● Work item
Copy, word for word, the opening line of the data and each line after it until the line that contains "In other words", which is included. Leave the pictures out.

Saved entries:
※ ※ ※
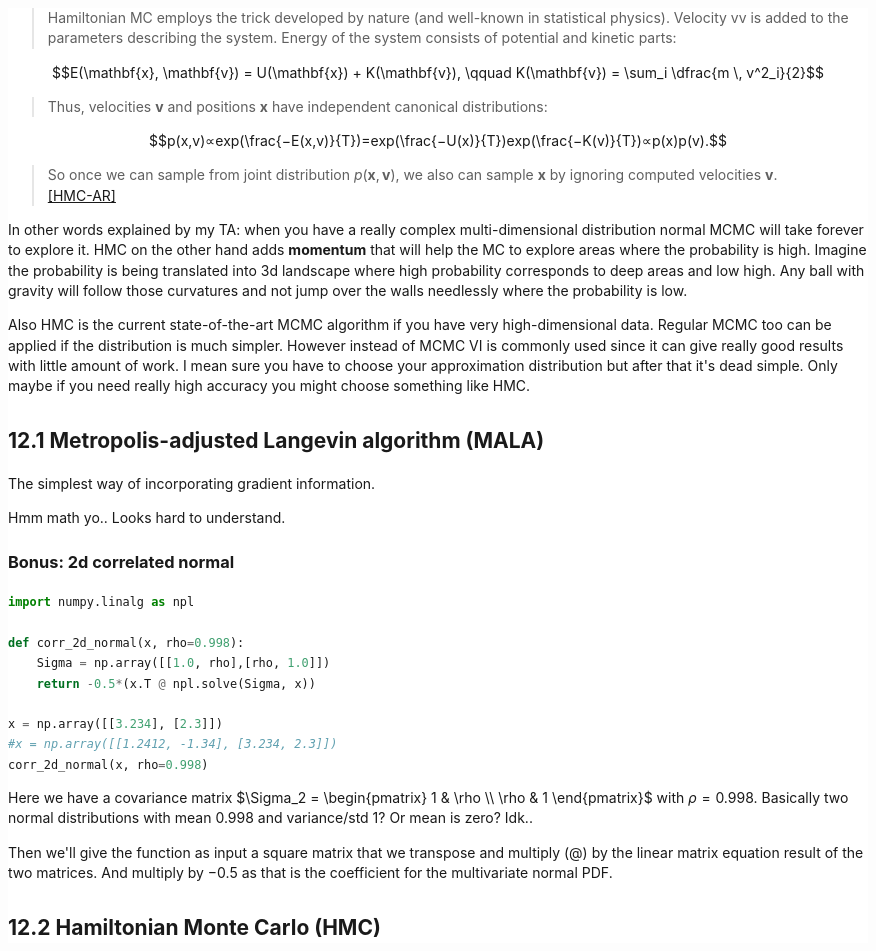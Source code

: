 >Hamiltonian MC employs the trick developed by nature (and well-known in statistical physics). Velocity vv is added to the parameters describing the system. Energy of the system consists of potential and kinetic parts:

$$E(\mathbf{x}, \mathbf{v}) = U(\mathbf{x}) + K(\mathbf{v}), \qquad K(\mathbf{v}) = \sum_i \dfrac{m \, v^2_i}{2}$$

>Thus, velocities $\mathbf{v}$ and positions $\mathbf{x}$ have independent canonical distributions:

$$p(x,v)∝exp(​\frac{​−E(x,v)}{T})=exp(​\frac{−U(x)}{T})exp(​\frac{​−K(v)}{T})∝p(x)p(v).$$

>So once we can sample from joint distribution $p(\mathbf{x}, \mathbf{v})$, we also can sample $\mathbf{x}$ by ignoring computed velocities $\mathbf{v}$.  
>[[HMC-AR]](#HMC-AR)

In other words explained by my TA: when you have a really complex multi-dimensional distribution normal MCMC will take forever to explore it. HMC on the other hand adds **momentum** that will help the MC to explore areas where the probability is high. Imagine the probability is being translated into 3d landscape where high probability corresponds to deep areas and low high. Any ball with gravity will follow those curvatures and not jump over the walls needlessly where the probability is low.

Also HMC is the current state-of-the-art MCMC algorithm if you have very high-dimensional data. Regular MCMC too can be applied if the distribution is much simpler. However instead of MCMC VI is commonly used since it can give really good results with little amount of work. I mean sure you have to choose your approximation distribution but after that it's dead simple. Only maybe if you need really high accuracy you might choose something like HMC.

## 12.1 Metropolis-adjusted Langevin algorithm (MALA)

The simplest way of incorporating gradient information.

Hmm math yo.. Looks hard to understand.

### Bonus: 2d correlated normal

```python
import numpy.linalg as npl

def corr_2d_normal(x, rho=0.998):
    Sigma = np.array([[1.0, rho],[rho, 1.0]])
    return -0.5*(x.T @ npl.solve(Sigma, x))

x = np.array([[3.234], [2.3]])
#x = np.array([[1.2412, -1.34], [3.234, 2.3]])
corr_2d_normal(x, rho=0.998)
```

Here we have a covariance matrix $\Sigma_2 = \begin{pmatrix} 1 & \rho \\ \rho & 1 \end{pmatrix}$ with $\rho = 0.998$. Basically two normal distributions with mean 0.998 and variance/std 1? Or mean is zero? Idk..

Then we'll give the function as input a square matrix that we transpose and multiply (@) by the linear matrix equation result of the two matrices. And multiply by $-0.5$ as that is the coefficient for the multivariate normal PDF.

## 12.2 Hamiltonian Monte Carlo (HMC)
※ ※ ※
● Written solution
Source code

: >Hamiltonian MC employs the trick developed by nature (and well-known in statistical physics). Velocity vv is added to the parameters describing the system. Energy of the system consists of potential and kinetic parts:

$$E(\mathbf{x}, \mathbf{v}) = U(\mathbf{x}) + K(\mathbf{v}), \qquad K(\mathbf{v}) = \sum_i \dfrac{m \, v^2_i}{2}$$

>Thus, velocities $\mathbf{v}$ and positions $\mathbf{x}$ have independent canonical distributions:

$$p(x,v)∝exp(​\frac{​−E(x,v)}{T})=exp(​\frac{−U(x)}{T})exp(​\frac{​−K(v)}{T})∝p(x)p(v).$$

>So once we can sample from joint distribution $p(\mathbf{x}, \mathbf{v})$, we also can sample $\mathbf{x}$ by ignoring computed velocities $\mathbf{v}$.  
>[[HMC-AR]](#HMC-AR)

In other words explained by my TA: when you have a really complex multi-dimensional distribution normal MCMC will take forever to explore it. HMC on the other hand adds **momentum** that will help the MC to explore areas where the probability is high. Imagine the probability is being translated into 3d landscape where high probability corresponds to deep areas and low high. Any ball with gravity will follow those curvatures and not jump over the walls needlessly where the probability is low.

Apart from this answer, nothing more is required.